In his Budget speech on 1 February 2017, the Union Finance Minister stated that we are largely a tax non-compliant society. His statement signals a serious deficit in tax compliance, reflected in the relevant numbers. At 5.55%, we have one of the lowest direct taxes-to-GDP (gross domestic product) ratios (2014-15). Figure 1 below shows the spread of taxpayers against their taxable income.

Out of 37.1 million individuals who filed tax returns in 2015-16, 9.9 million show income below the exemption limit of Rs. 250,000 per year, 19.5 million show income between Rs. 250,000 to Rs. 500,000, 5.2 million show income between Rs. 500,000 to Rs. 1 million, and only 2.4 million people show income above Rs. 1 million. Of the 7.6 million individual assesses who declare income above Rs. 500,000, 5.6 million are in the salaried class1.

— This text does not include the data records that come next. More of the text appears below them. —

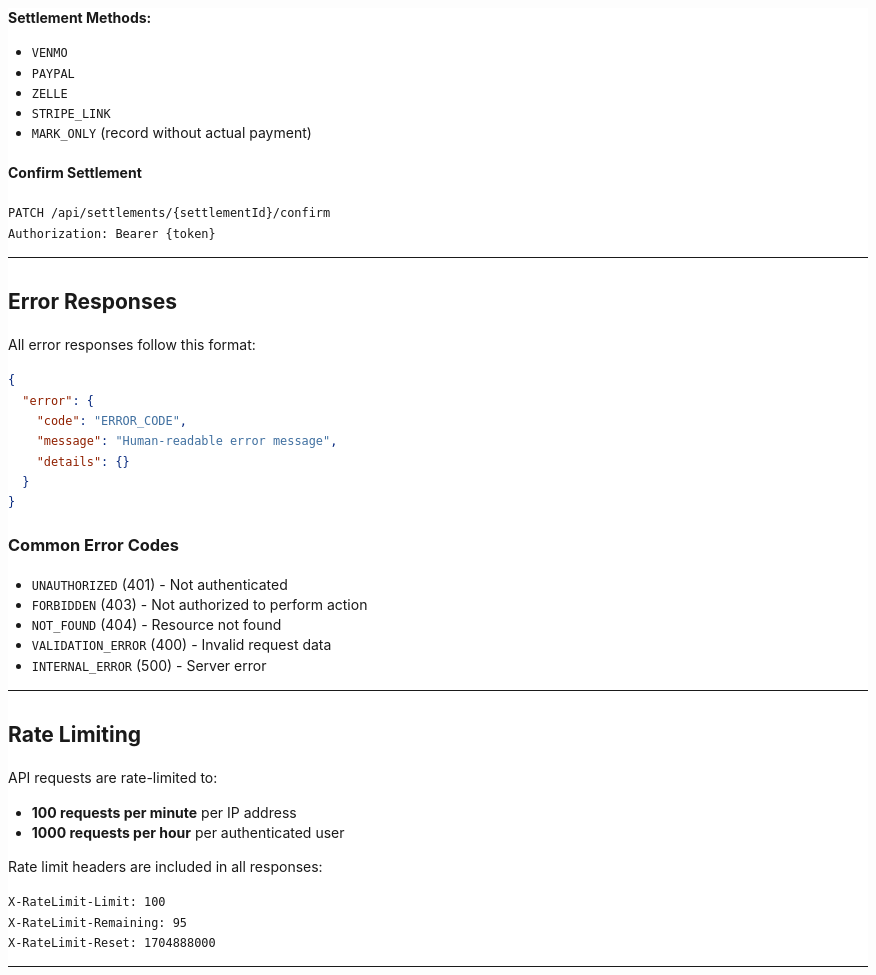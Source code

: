 **Settlement Methods:**

- `VENMO`
- `PAYPAL`
- `ZELLE`
- `STRIPE_LINK`
- `MARK_ONLY` (record without actual payment)

#### Confirm Settlement

```http
PATCH /api/settlements/{settlementId}/confirm
Authorization: Bearer {token}
```

---

## Error Responses

All error responses follow this format:

```json
{
  "error": {
    "code": "ERROR_CODE",
    "message": "Human-readable error message",
    "details": {}
  }
}
```

### Common Error Codes

- `UNAUTHORIZED` (401) - Not authenticated
- `FORBIDDEN` (403) - Not authorized to perform action
- `NOT_FOUND` (404) - Resource not found
- `VALIDATION_ERROR` (400) - Invalid request data
- `INTERNAL_ERROR` (500) - Server error

---

## Rate Limiting

API requests are rate-limited to:

- **100 requests per minute** per IP address
- **1000 requests per hour** per authenticated user

Rate limit headers are included in all responses:

```
X-RateLimit-Limit: 100
X-RateLimit-Remaining: 95
X-RateLimit-Reset: 1704888000
```

---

These figures are absurdly low for a country of more than 1.25 billion and aren’t commensurate with the general economic activity seen in our society.

Direct tax non-compliance and response of the taxman

Though the modes and benefits of non-compliance may vary across different categories of taxpayers, compliance is very low across all of them if measured on a single parameter of payment of net tax to the government. The salaried class may possibly be an exception here. The challenges of enhancing compliance differ for different categories of taxpayers. However, it is possible to broadly group these taxpayers into three categories on the basis of income range and the challenges typical to them in tax administration.

The first category is of persons who are completely beyond the tax net in spite of having taxable income. Most of these are individuals and firms involved in businesses or professions in the informal sector, and do not have large scale-dealing with the organised sector. Owing to their large number and extent of non-compliance, this group has the potential to adversely affect the macroeconomic parameters of the economy, including loss of tax revenue. These are fence-sitters keeping their turnovers of trading or manufacturing just below the threshold limits for registering with indirect-tax authorities such as VAT (value-added tax) and excise. The threshold limit for registration with VAT is Rs. 1 million. Businesses having turnovers up to Rs. 2 to 3 million manage to show their accounted turnover below the threshold limit. They are part of a large crowd unwilling to be seen on the registers of the tax authorities. It is very easy to prove their tax evasion if the tax authorities visit their premises and examine the transaction history. However, the cost of such monitoring processes is quite high and the tax authorities have limited and scarce resources. The taxation law and policy has sought to bring them under the tax net through presumptive taxation schemes2 but its impact has been below the expectation. Since nearly all transactions of such enterprises take place in cash at the customer end, it becomes very easy for them to fashion their accounted transactions as per their needs. These non-corporate entities, as also small or shell companies, are often used for round-tripping3, and hence, capital-building through fake means (Shome et al. 2014; pp. 297). These persons/enterprises come under watch of authorities only when they undertake high-value transactions like purchase of property, large cash deposits, undisclosed tax deducted at source, credit card payments, etc. With the help of ICT (information and communications technologies) and data mining techniques, the Income Tax Department has recently devised Non-filers Monitoring System (NMS) to catch these entities. However, due to limited resources, heavy reliance on cost-intensive scrutiny assessments, and huge volume of such cases, the follow up of these cases becomes a herculean task.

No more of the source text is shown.